Книга Вечный сдвиг, страница 7. Автор книги Елена Григорьевна Макарова

Разделитель для чтения книг в онлайн библиотеке

Онлайн книга «Вечный сдвиг»

Cтраница 7

18.18.18. Прилетела Э. Полна впечатлений: города внезапно вырастают на дороге, едешь – вдруг перед тобой огромный город, секунда – и его нет, а потом ты непонятно каким образом оказываешься внутри него, про выставку каких-то пенсионеров с чистым незамутненным взглядом, но не как у детей, а как у стариков, процеженным и отфильтрованным временем, про карусель, которую какой-то дедуля мастерил с семидесяти восьми до восьмидесяти шести лет, про механическое пианино в Кембридже, как пожилые люди следят за текстом старого мюзикла на вертящемся шарабане и поют, пожилые люди ее потрясают, подвижные, мобильные, будто, освободившись от работы, они снова начинают жить и даже лучше, чем раньше; про выставку арт нуво из Мюнхена, чуть не прошла мимо, когда была в филадельфийском музее. А ей важна эта выставка, поскольку ее сейчас занимает мировоззрение художников Германии на сломе веков. «Представляешь, – говорила она, – входишь в музей, а там все, что ты выучила наизусть по альбомам и открыткам, – Клее, Архипенко, Шагал…»Где уж мне представить! В Филадельфию мы ездили с Ф., запомнила вид из окна: белый небоскреб, выросший после дождя сам по себе, рядом стена с какими-то каракулями, одна стена, но не бетонная, а тонкая, загораживающая часть стройки. Сколько всего я прошляпила!

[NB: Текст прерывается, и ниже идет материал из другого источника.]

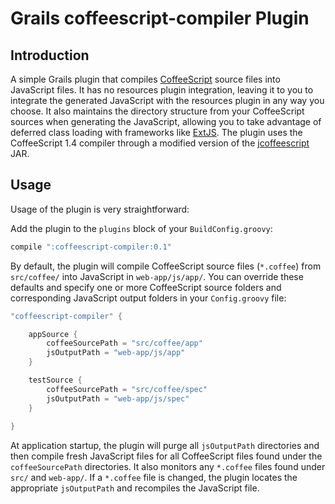 Grails coffeescript-compiler Plugin
===================================

## Introduction

A simple Grails plugin that compiles [CoffeeScript](http://coffeescript.org/) source files into JavaScript files. It has no resources plugin integration, leaving it to you to integrate the generated JavaScript with the resources plugin in any way you choose. It also maintains the directory structure from your CoffeeScript sources when generating the JavaScript, allowing you to take advantage of deferred class loading with frameworks like [ExtJS](http://www.sencha.com/products/extjs). The plugin uses the CoffeeScript 1.4 compiler through a modified version of the [jcoffeescript](https://github.com/yeungda/jcoffeescript) JAR.

## Usage
Usage of the plugin is very straightforward:

Add the plugin to the `plugins` block of your `BuildConfig.groovy`:

```groovy
compile ":coffeescript-compiler:0.1"
```

By default, the plugin will compile CoffeeScript source files (`*.coffee`) from `src/coffee/` into JavaScript in `web-app/js/app/`. You can override these defaults and specify one or more CoffeeScript source folders and corresponding JavaScript output folders in your `Config.groovy` file:

```groovy
"coffeescript-compiler" {

	appSource {
		coffeeSourcePath = "src/coffee/app"
		jsOutputPath = "web-app/js/app"
	}

	testSource {
		coffeeSourcePath = "src/coffee/spec"
		jsOutputPath = "web-app/js/spec"
	}
	
}
```

At application startup, the plugin will purge all `jsOutputPath` directories and then compile fresh JavaScript files for all CoffeeScript files found under the `coffeeSourcePath` directories. It also monitors any `*.coffee` files found under `src/` and `web-app/`. If a `*.coffee` file is changed, the plugin locates the appropriate `jsOutputPath` and recompiles the JavaScript file.

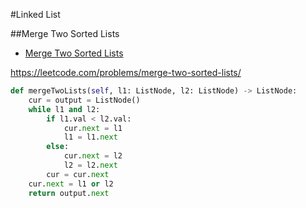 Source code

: #Linked List

##Merge Two Sorted Lists

+ [Merge Two Sorted Lists](#merge-two-sorted-lists)

https://leetcode.com/problems/merge-two-sorted-lists/

``` python
def mergeTwoLists(self, l1: ListNode, l2: ListNode) -> ListNode:
    cur = output = ListNode()
    while l1 and l2:
        if l1.val < l2.val:
            cur.next = l1
            l1 = l1.next
        else:
            cur.next = l2
            l2 = l2.next
        cur = cur.next
    cur.next = l1 or l2
    return output.next
```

Э. сидела за столом, подперев голову обеими руками, в ее серых глазах что-то словно промелькнуло, пробежало и исчезло. В глазах, разумеется, ничего бегать не может, но я видела, что там кто-то бегал. Именно в тот момент, когда я думала, что прошляпила что-то такое важное. И Э. сказала: трудно возвращаться из Парижа в гетто. Она ждала моего вопроса – причем Париж и какое гетто. Я думала: «Сейчас она объяснит, и я пойму, что промелькнуло в ее глазах». Не во взгляде, в нем только говорится, что что-то мелькает, а в глазах. Э. спросила, знаю ли я, что после детей, которых депортировали из Терезина в Освенцим, осталось много рукописных журналов. Откуда мне это знать? Возможно, им пользовался Люстиг, когда писал про Перлу, или они ему были не нужны. «Так вот, – сказала Э., – я ездила в архив Терезина и все это видела». Глаза у Э. стали какими-то дикими, как у Кузьмы, мне почудилось, что она видит не меня, а тех детей. Тогда я спросила ее, причем все же Париж и гетто. Она ответила: «В Терезине жила девочка под псевдонимом Мерси, она написала рассказ «Мое будущее». О том, как после войны она поедет в Париж и поступит в университет. Там она быстро наверстает упущенное и двинется дальше. Ее пленяет Лувр. Она часами стоит пред полотнами больших мастеров, – так она пишет, – и перечисляет: Леонардо да Винчи, Ван Гог, Сера. Потрясенная, выходит из Лувра, мечтает скрыться от парижского многолюдья, чтобы в одиночестве пережить всю эту красоту. Она забывает есть, но не забывает писать домой подробные письма… А потом она отрывается от страницы и видит – Бауэрплац, – место, где их часами пересчитывали на апеле. Вот, собственно, и все, – сказала Э., – гран мерси. Когда это пересказываешь, жутко, но не так, как когда это звенит в ушах, когда это сопровождает тебя по Филадельфии и Бостону, когда с этим не можешь заснуть в университетской гостинице, когда с этим ничего нельзя поделать».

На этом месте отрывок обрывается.